“El comodín del consentimiento”

 



Sala de profesores. Noche. Quedan pocas luces encendidas. Afuera se escucha una tormenta lejana. Los tres —Máximo, Diego y Eduardo— se sirven un café fuerte, y se sientan sin prisa. El tema surge como una chispa.


Diego:

Últimamente veo que todo se justifica con una sola palabra: consentimiento.

Da igual lo que sea: si fue consensuado, entonces es bueno. Ético. Intocable.

Y confieso que me inquieta.


Eduardo:

Claro. El consentimiento se volvió el nuevo “bien moral”.

No importa si es degradante, absurdo o autodestructivo: si hay consentimiento, todo se legitima.


Máximo:

Es la ética del contrato: el bien no se mide por su contenido, sino por el acuerdo.

Pero… ¿acuerdo entre quiénes? ¿Con qué conciencia? ¿Con qué libertad?


Diego:

Exacto. Porque ¿qué significa realmente consentir en una sociedad saturada de heridas, manipulaciones y desinformación?

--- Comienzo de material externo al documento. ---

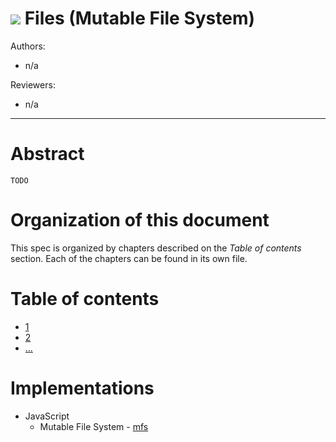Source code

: ![](https://img.shields.io/badge/status-wip-orange.svg?style=flat-square) Files (Mutable File System)
====================================================================================================

Authors:

- n/a

Reviewers:

- n/a

* * *

# Abstract

`TODO`

# Organization of this document

This spec is organized by chapters described on the *Table of contents* section. Each of the chapters can be found in its own file.

# Table of contents

- [1]()
- [2]()
- [...]()

# Implementations

- JavaScript
  - Mutable File System - [mfs](https://github.com/ipfs/js-ipfs-mfs)
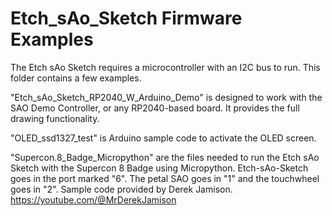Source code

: # Etch_sAo_Sketch Firmware Examples

The Etch sAo Sketch requires a microcontroller with an I2C bus to run. This folder contains a few examples.

"Etch_sAo_Sketch_RP2040_W_Arduino_Demo" is designed to work with the SAO Demo Controller, or any RP2040-based board. It provides the full drawing functionality.

"OLED_ssd1327_test" is Arduino sample code to activate the OLED screen.

"Supercon.8_Badge_Micropython" are the files needed to run the Etch sAo Sketch with the Supercon 8 Badge using Micropython. Etch-sAo-Sketch goes in the port marked "6". The petal SAO goes in "1" and the touchwheel goes in "2". Sample code provided by Derek Jamison. https://youtube.com/@MrDerekJamison
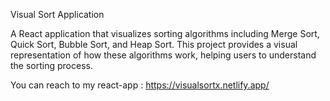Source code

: Visual Sort Application

A React application that visualizes sorting algorithms including Merge Sort, Quick Sort, Bubble Sort, and Heap Sort. This project provides a visual representation of how these algorithms work, helping users to understand the sorting process.





You can reach to my react-app : https://visualsortx.netlify.app/
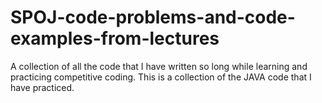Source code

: # SPOJ-code-problems-and-code-examples-from-lectures
A collection of all the code that I have written so long while learning and practicing competitive coding. This is a collection of the JAVA code that I have practiced.
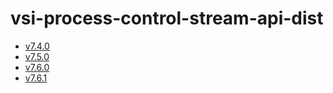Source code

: # vsi-process-control-stream-api-dist
- [v7.4.0](https://TechSysApi.github.io/vsi-process-control-stream-api-dist/v7.4.0/ui/?url=../complete-api.yaml)
- [v7.5.0](https://TechSysApi.github.io/vsi-process-control-stream-api-dist/v7.5.0/ui/?url=../complete-api.yaml)
- [v7.6.0](https://TechSysApi.github.io/vsi-process-control-stream-api-dist/v7.6.0/ui/?url=../complete-api.yaml)
- [v7.6.1](https://TechSysApi.github.io/vsi-process-control-stream-api-dist/v7.6.1/ui/?url=../complete-api.yaml)
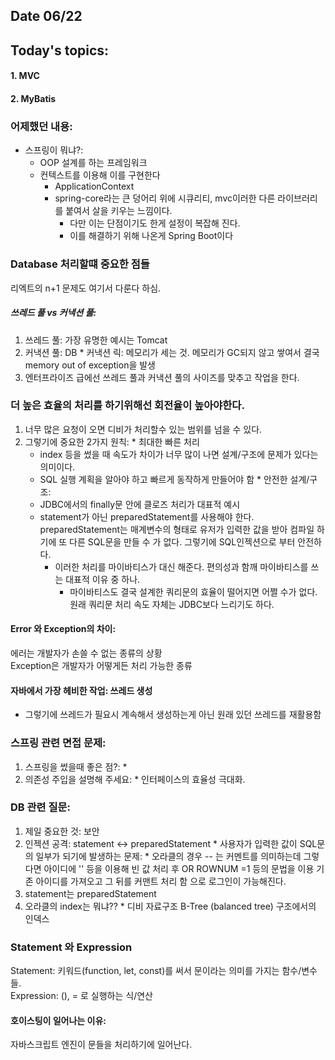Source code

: ## Date 06/22

## Today's topics:
  #### 1. MVC
  #### 2. MyBatis

### 어제했던 내용:
  * 스프링이 뭐냐?:
    * OOP 설계를 하는 프레임워크
    * 컨텍스트를 이용해 이를 구현한다
      * ApplicationContext
      * spring-core라는 큰 덩어리 위에 시큐리티, mvc이러한 다른 라이브러리를 붙여서 살을 키우는 느낌이다.
        * 다만 이는 단점이기도 한게 설정이 복잡해 진다.
        * 이를 해결하기 위해 나온게 Spring Boot이다

### Database 처리할떄 중요한 점들
리엑트의 n+1 문제도 여기서 다룬다 하심.  
##### 쓰레드 풀 vs 커낵션 풀:
  1. 쓰레드 풀: 가장 유명한 예시는 Tomcat
  2. 커낵션 풀: DB
    * 커낵션 릭: 메모리가 세는 것. 메모리가 GC되지 않고 쌓여서 결국 memory out of exception을 발생
  3. 엔터프라이즈 급에선 쓰레드 풀과 커낵션 풀의 사이즈를 맞추고 작업을 한다. 

### 더 높은 효율의 처리를 하기위해선 회전율이 높아야한다.
  1. 너무 많은 요청이 오면 디비가 처리할수 있는 범위를 넘을 수 있다. 
  2. 그렇기에 중요한 2가지 원칙:
    * 최대한 빠른 처리
      * index 등을 썼을 때 속도가 차이가 너무 많이 나면 설계/구조에 문제가 있다는 의미이다.
      * SQL 실행 계획을 알아야 하고 빠르게 동작하게 만들어야 함
    * 안전한 설계/구조:
      * JDBC에서의 finally문 안에 클로즈 처리가 대표적 예시
      * statement가 아닌 preparedStatement를 사용해야 한다. preparedStatement는 매계변수의 형태로 유저가 입력한 값을 받아 컴파일 하기에 또 다른 SQL문을 만들 수 가 없다. 그렇기에 SQL인젝션으로 부터 안전하다.  
        * 이러한 처리를 마이바티스가 대신 해준다. 편의성과 함깨 마이바티스를 쓰는 대표적 이유 중 하나.
          * 마이바티스도 결국 설계한 쿼리문의 효율이 떨어지면 어쩔 수가 없다. 원래 쿼리문 처리 속도 자체는 JDBC보다 느리기도 하다.

#### Error 와 Exception의 차이:
  에러는 개발자가 손쓸 수 없는 종류의 상황  
  Exception은 개발자가 어떻게든 처리 가능한 종류

#### 자바에서 가장 헤비한 작업: 쓰레드 생성
  * 그렇기에 쓰레드가 필요시 계속해서 생성하는게 아닌 원래 있던 쓰레드를 재활용함

### 스프링 관련 면접 문제:
  1. 스프링을 썼을때 좋은 점?:
    * 
  2. 의존성 주입을 설명해 주세요:
    * 인터페이스의 효율성 극대화. 

### DB 관련 질문:
  1. 제일 중요한 것: 보안
  2. 인젝션 공격: statement <-> preparedStatement
    * 사용자가 입력한 값이 SQL문의 일부가 되기에 발생하는 문제:
    * 오라클의 경우 -- 는 커멘트를 의미하는데 그렇다면 아이디에 '' 등을 이용해 빈 값 처리 후 OR ROWNUM =1 등의 문법을 이용 기존 아이디를 가져오고 그 뒤를 커맨트 처리 함 으로 로그인이 가능해진다.  
  3. statement는 preparedStatement
  4. 오라클의 index는 뭐냐??
    * 디비 자료구조 B-Tree (balanced tree) 구조에서의 인덱스


### Statement 와 Expression
  Statement: 키워드(function, let, const)를 써서 문이라는 의미를 가지는 함수/변수 들.  
  Expression: (), = 로 실행하는 식/연산   
#### 호이스팅이 일어나는 이유:
  자바스크립트 엔진이 문들을 처리하기에 일어난다.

¿Puede consentir alguien que no se conoce, que no distingue el deseo de la destrucción?


Eduardo:

O peor: alguien que ha sido educado para creer que la dignidad es disponibilidad. Que el cuerpo es una mercancía, y el alma un estorbo.

¿Es eso consentimiento… o resignación disfrazada?


Máximo (con tono firme):

El consentimiento, sin una antropología del bien, es vacío.

La libertad, sin verdad, no libera: disuelve.

Santo Tomás lo decía sin titubeos: “No basta que el acto sea voluntario, debe estar ordenado al fin bueno.”


Diego:

Pero hoy ese lenguaje suena represivo. Como si hablar de fin y bien objetivo fuera moralismo autoritario.

El único dogma que queda es: “si ambos querían, está bien.”


Eduardo:

Es curioso: hemos pasado del “todo está prohibido” al “todo está permitido”… siempre que firmes el formulario.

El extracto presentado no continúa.